WASHINGTON — U.S. President Donald Trump will not take executive action to add a question on citizenship to the country's once-a-decade census next year.
Instead, he said Thursday that he would sign an executive order asking all government agencies to provide the Commerce Department with all records it needed to determine the number of citizens and noncitizens in the country.
Two weeks ago, the Supreme Court blocked Trump from adding the question to the census for the first time in 70 years, ruling 5-4 that his administration's reason for adding it — to protect voting rights — seemed "contrived."
The ruling said Trump officials could offer other reasons for adding the question, with the president subsequently saying last week he was considering doing it by executive order, among other ways.
Any Trump executive order unilaterally adding a citizenship question was likely to draw a new legal challenge, with the U.S. Constitution giving Congress, not the president, the right to conduct and oversee the decennial census.
But a Harvard-Harris Poll late last month showed that Trump, even if he were to lose a court fight on adding the question to the census, had political support for the action.

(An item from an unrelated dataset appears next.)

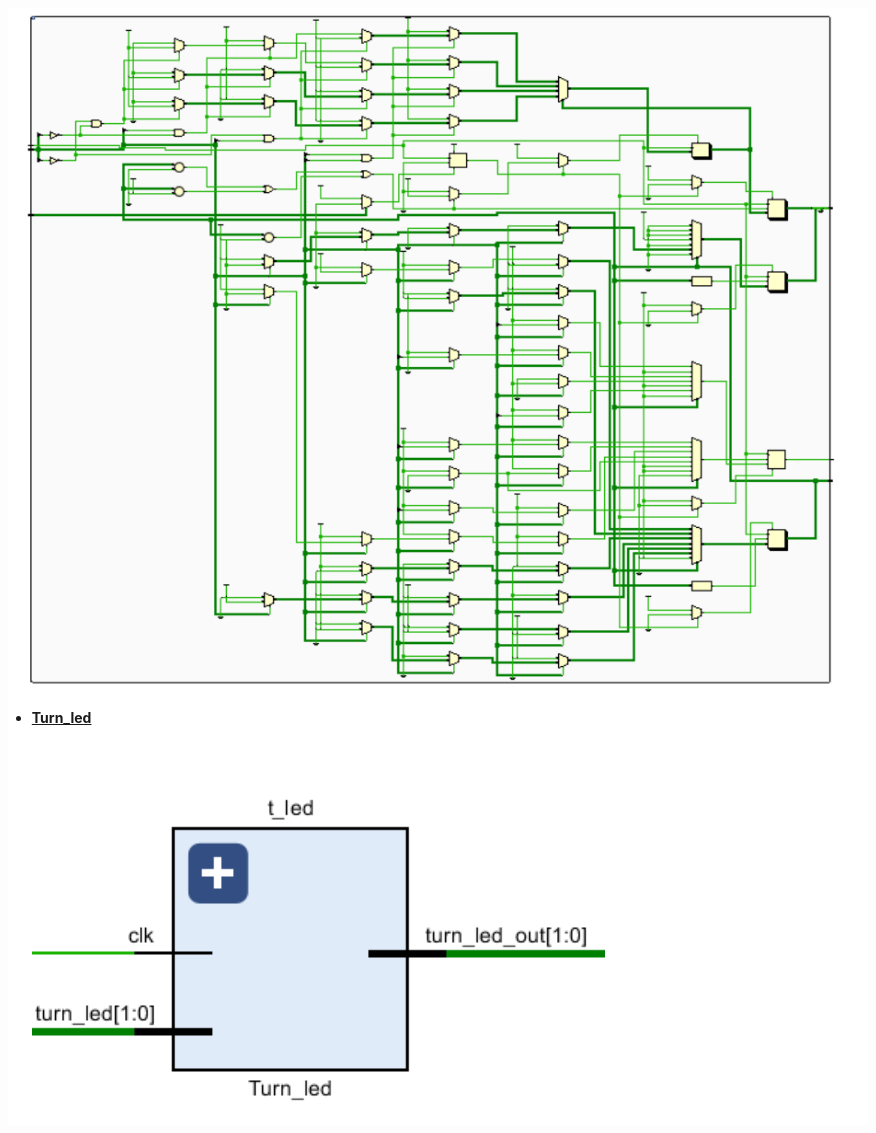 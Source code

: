   ![Manual_Driving_RTL](pics/RTL/Manual_Driving_RTL.png)

- [**Turn_led**](../sources/view/Turn_led.v) 

  ![Turn_led](pics/Turn_led.png)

The survey of registered voters showed Americans favored asking about citizenship by a 2-to-1 margin.
The U.S. head count is set to start next April, and census questionnaires, without the citizenship question, are already being printed. In the U.S., the census is an important exercise, determining the state-by-state allocation of the 435 seats in the House of Representatives based on population and the distribution of hundreds of billions of dollars in federal aid to the states.
But opposition Democrats and immigrant groups attacked Trump's effort to add the question. Demographers, including those at the government's Census Bureau, feared that noncitizen immigrants in the U.S. would not fill out the census forms out of fear of identifying themselves as being in the country without documentation and opening themselves up to deportation.
Democrats said that if immigrants were undercounted, seats in the House and federal aid to the states could be redistributed away from Democratic-led cities where immigrants often live to whiter communities where Republicans often reside.
House Speaker Nancy Pelosi, playing off Trump's political slogan of "Make America Great Again," said Trump's attempt to add the question was an effort to "Make America White Again."
There was an attempt this week to switch out all the Justice Department attorneys who have been handling the court fight over the citizenship question. Some of attorneys had balked at continuing their work on the case after the Supreme Court ruling.
But two federal judges rejected the switch in the government's legal team, saying it could not be done without a satisfactory explanation.